El pirata de La Sola

- Y ahora sólo puedo decir: adiós amor, adiós. Hemos compartido juntos tantos momentos, hemos ido a tantos lugares y hemos visitado tantas ciudades que hoy, el día en el que nos separan, únicamente puedo mirar atrás y comprender, de la forma más amarga posible, que nunca podremos repetir experiencias similares a las que hemos vivido hasta ahora.

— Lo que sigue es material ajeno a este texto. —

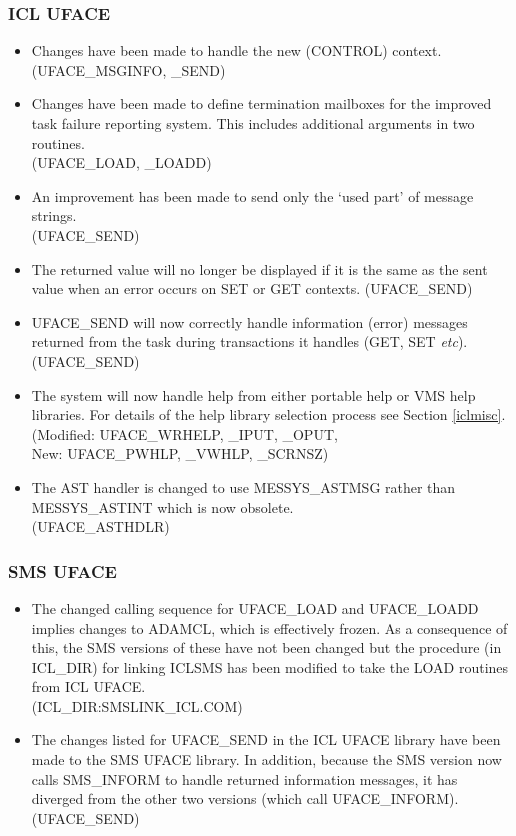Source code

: \subsubsection{ICL UFACE}
\label{uface}
\begin{itemize}
\item Changes have been made to handle the new (CONTROL) context.\\
(UFACE\_MSGINFO, \_SEND)
\item Changes have been made to define termination mailboxes for the improved
task failure reporting system. This includes additional arguments in two
routines.\\
(UFACE\_LOAD, \_LOADD)
\item An improvement has been made to send only the `used part' of message
strings.\\
(UFACE\_SEND)
\item The returned value will no longer be displayed if it is the same as
the sent value when an error occurs on SET or GET contexts.
(UFACE\_SEND)
\item UFACE\_SEND will now correctly handle information (error) messages
returned from the task during transactions it handles (GET, SET {\em etc}).\\
(UFACE\_SEND)
\item The system will now handle help from either portable help or VMS help
libraries. For details of the help library selection process see Section
\ref{iclmisc}.\\
(Modified: UFACE\_WRHELP, \_IPUT, \_OPUT,\\
New: UFACE\_PWHLP, \_VWHLP, \_SCRNSZ)
\item The AST handler is changed to use MESSYS\_ASTMSG rather than
MESSYS\_ASTINT which is now obsolete.\\
(UFACE\_ASTHDLR)
\end{itemize}
\subsubsection{SMS UFACE}
\begin{itemize}
\item The changed calling sequence for UFACE\_LOAD and UFACE\_LOADD implies
changes to ADAMCL, which is effectively frozen.
As a consequence of this, the SMS versions of these have not been changed but
the procedure (in ICL\_DIR) for linking
ICLSMS has been modified to take the LOAD routines from ICL UFACE.\\
(ICL\_DIR:SMSLINK\_ICL.COM)
\item The changes listed for UFACE\_SEND in the ICL UFACE library have been
made to the SMS UFACE library. In addition, because the SMS version now
calls SMS\_INFORM to handle returned information messages, it has diverged from
the other two versions (which call UFACE\_INFORM).\\
(UFACE\_SEND)
\end{itemize}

Lo has sido todo para mi, Minerva; eres mi vida. Por eso no hayo mejor despedida que la que hoy se nos presenta: tú seguirás comandada por estos miserables, mientras que yo seré arrojado al mar. Pero sabe Dios que prefiero esta muerte mil veces antes que verte en las manos de otros. He nacido para ser el Capitán del navío en el que hoy me encuentro y será un orgullo morir por haberlo defendido con mi vida.
Tras este soliloquio, D. Justiniano, el capitán del Minerva II, saltó al mar sin que hiciera falta empujón alguno para ayudarle. Los asaltantes del navío vociferaron festejando el salto de tan noble personaje, habida cuenta de que era el último de todos aquellos integrantes de la anterior tripulación que no habían cedido a las pretensiones de D. Gustavo, el nuevo capitán. Quedaron vivos cinco marineros que aceptaron adherirse a un juramento mediante el cual pasaban a convertirse en piratas y renunciaban, de esta manera, a las vidas que habían llevado hasta ese momento.
Reían, brincaban y bailaban todos menos estos últimos y D. Gustavo, quien mantenía una pose recta, con la mirada al frente y el mentón exageradamente levantado. Era un hombre fornido de piel tostada por el sol y una melena negra como el tizón. Su barba era frondosa y oscura; su gesto era tan serio que podría atemorizar a cualquiera que posara sus ojos en él. Vestía completamente de negro, llevaba una elegante capa corta y un sombrero de ala ancha; sus botas parecían haber pisado más mundos de los que pisan la mayoría de los mortales y sus guantes, de cuero negro, cubrian unas manos enormes en las que faltaban los dedos meñique y anular de la derecha.
Yo, que me encontraba viendo toda la escena a través de la rendija de una escotilla entreabierta, no daba crédito a todo lo sucedido en las últimas dos horas. El capitán Justiniano había permitido embarcar a varios hombres que habían solictado su permiso desde un pequeño barco pesquero. Estos hombres resultaron ser piratas que, sin mediar palabra, asaltaron el navío y tomaron el barco a través de la violencia. Poco después, toda una nueva tripulación se había hecho cargo del Minerva II desplazando a la anterior.
Mi nombre es Aurelio y era uno de los varios polizones a bordo del Minerva II que buscaban una nueva vida en las Islas Canarias, pues ese es el rumbo que había tenido aquel barco hasta entonces.
Poco después de que todo aquello tuviera lugar, los polizones fuimos siendo descubiertos uno tras otro. El primero fue un ingenuo chaval llamado Ahmed que fue arrojado al mar sin miramientos. Recé por su alma todos los días hasta que empecé a rezar por la mía el día en que me descubrieron a mi, puesto que fui el segundo polizón en ser arrestado. 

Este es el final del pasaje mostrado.